Tutti gli impianti Saet per le ralle/ingranaggi sono inoltre gestiti da cnc. Software specifici garantiscono alta precisione e alta ripetitività nel posizionamento dell'induttore (anche in presenza di distorsione del pezzo durante il trattamento in progressivo). Un altro software evoluto fa in modo che l'operazione per la 'ricerca' del pezzo e per il posizionamento dell'induttore possa essere eseguita una sola volta durante il primo trattamento del primo pezzo e successivamente il posizionamento tra pezzo e induttore è garantito con precisioni di +/-0,05 mm.

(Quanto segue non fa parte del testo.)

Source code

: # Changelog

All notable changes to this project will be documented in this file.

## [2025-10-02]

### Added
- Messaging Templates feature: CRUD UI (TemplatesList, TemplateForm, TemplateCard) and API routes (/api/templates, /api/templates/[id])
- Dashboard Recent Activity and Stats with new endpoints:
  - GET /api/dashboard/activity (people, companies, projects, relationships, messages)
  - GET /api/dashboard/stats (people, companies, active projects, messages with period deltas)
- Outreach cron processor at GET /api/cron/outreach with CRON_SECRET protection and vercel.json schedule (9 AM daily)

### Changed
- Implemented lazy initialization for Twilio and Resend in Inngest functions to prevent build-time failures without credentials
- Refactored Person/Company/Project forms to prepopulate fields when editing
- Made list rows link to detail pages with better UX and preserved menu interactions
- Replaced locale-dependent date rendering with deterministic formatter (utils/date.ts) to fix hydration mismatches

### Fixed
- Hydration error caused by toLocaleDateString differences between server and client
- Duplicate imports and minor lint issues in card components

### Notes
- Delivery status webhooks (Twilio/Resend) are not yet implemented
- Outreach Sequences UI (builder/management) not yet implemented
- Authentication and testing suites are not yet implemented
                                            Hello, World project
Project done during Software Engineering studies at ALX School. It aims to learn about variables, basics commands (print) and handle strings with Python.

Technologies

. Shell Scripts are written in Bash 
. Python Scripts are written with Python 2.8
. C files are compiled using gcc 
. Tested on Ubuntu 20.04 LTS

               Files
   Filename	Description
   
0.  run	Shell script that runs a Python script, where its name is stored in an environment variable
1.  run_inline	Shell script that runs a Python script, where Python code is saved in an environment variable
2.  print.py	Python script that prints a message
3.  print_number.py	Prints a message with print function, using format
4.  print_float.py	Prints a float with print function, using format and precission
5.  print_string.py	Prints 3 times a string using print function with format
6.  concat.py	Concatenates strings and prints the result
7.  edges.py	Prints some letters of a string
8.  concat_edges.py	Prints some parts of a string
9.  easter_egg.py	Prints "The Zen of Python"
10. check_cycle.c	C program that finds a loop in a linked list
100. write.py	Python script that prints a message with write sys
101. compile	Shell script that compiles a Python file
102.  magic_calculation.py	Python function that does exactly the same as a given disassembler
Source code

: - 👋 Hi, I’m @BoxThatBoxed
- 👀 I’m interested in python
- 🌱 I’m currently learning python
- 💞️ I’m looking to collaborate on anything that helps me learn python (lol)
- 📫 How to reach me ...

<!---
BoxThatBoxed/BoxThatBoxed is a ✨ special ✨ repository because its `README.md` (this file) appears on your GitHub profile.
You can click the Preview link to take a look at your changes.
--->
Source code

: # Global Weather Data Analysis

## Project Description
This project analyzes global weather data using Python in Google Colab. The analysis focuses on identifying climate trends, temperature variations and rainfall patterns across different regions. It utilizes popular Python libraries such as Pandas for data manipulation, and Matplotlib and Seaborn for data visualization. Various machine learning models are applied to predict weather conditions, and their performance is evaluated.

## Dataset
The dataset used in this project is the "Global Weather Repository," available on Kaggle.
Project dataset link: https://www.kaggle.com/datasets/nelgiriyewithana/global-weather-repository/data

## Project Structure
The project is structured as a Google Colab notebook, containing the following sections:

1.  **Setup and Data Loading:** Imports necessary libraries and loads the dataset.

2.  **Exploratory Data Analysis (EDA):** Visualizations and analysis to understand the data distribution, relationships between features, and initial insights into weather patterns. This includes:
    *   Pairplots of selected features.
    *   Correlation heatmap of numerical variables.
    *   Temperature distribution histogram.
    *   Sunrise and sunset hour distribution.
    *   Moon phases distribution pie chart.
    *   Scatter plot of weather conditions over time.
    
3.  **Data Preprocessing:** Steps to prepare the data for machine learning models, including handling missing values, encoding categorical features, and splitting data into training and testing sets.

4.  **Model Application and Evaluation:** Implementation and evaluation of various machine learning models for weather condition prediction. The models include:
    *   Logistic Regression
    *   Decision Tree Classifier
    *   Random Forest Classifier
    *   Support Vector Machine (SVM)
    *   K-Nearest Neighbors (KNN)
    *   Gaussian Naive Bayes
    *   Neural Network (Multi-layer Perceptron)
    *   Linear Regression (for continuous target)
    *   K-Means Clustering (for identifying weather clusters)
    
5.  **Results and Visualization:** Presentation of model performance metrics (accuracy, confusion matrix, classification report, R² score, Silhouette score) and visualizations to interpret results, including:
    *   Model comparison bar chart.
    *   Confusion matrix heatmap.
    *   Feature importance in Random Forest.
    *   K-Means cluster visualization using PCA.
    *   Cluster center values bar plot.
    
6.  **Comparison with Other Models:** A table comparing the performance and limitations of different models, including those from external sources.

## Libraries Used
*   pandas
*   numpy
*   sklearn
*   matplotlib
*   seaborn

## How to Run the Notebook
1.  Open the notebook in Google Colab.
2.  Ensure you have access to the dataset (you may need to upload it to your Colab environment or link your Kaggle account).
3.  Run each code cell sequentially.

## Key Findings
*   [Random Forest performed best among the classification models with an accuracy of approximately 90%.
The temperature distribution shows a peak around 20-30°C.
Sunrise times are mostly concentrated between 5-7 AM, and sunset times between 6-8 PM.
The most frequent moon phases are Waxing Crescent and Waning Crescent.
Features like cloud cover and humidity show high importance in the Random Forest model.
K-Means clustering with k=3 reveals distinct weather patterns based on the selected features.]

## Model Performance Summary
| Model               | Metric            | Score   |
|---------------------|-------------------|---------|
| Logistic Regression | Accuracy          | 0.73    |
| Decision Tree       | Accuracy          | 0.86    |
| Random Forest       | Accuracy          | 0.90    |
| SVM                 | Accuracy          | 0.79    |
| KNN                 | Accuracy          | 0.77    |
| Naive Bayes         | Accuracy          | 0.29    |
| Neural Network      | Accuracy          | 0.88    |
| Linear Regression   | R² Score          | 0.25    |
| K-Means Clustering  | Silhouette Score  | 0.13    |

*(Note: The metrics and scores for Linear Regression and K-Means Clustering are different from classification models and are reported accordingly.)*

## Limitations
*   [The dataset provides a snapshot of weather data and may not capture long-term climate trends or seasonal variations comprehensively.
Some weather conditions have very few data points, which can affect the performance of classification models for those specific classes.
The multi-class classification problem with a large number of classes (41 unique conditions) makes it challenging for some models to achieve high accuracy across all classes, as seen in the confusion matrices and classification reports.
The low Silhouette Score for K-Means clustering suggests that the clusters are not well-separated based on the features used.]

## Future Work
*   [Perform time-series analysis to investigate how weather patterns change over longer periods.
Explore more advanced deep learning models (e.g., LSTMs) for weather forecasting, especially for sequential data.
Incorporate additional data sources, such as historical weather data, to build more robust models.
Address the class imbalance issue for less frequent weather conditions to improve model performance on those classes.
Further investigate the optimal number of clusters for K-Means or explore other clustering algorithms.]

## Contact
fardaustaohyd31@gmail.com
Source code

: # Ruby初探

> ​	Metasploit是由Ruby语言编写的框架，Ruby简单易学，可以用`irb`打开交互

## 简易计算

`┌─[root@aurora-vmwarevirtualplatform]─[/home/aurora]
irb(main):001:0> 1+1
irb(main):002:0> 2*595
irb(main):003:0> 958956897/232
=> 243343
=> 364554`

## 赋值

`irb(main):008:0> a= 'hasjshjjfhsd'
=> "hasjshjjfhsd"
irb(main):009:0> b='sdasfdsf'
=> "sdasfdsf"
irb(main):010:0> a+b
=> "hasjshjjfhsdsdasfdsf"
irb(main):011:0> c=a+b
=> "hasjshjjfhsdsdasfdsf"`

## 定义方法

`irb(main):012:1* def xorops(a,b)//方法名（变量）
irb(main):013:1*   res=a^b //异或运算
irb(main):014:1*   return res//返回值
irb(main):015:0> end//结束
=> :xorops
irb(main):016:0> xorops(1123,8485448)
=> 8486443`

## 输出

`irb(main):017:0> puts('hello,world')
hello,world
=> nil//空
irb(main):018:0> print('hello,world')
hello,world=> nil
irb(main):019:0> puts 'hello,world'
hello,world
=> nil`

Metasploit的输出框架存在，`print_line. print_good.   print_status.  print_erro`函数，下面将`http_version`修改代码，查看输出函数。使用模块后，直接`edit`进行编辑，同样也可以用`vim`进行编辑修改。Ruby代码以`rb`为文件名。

Infatti, rigidamente collegata all'utensile, una sonda sensorizzata nelle tre direzioni con trasduttori di posizione consente di mantenere una posizione costante nei limiti sopra descritti tra il pezzo (pista, dentatura) e l'induttore. Poiché l'operazione di ricerca e set up è realizzata una sola volta per lotto produttivo la capacità produttiva della macchina è decisamente superiore a quella realizzabile con altri impianti non così tecnologicamente avanzati.
In conclusione, come spiega Davide Canavesio, fare energia pulita vuol dire anche questo: lavorare perché tutto il processo industriale che conduce alla realizzazione degli impianti sia 'ecocompatibile'.
La tecnica del riscaldo ad induzione rispetto ai procedimenti alternativi, ad esempio, del 'bagno ad olio' che produce tonnellate di olio da smaltire, limita l'emissione di scorie a pochi litri di liquido di tempra e accelera significativamente l'intero processo, riducendo il consumo energetico e contendo i costi, che tanta importanza rivestono nel lento cammino che l'energia eolica sta compiendo verso la definitiva affermazione.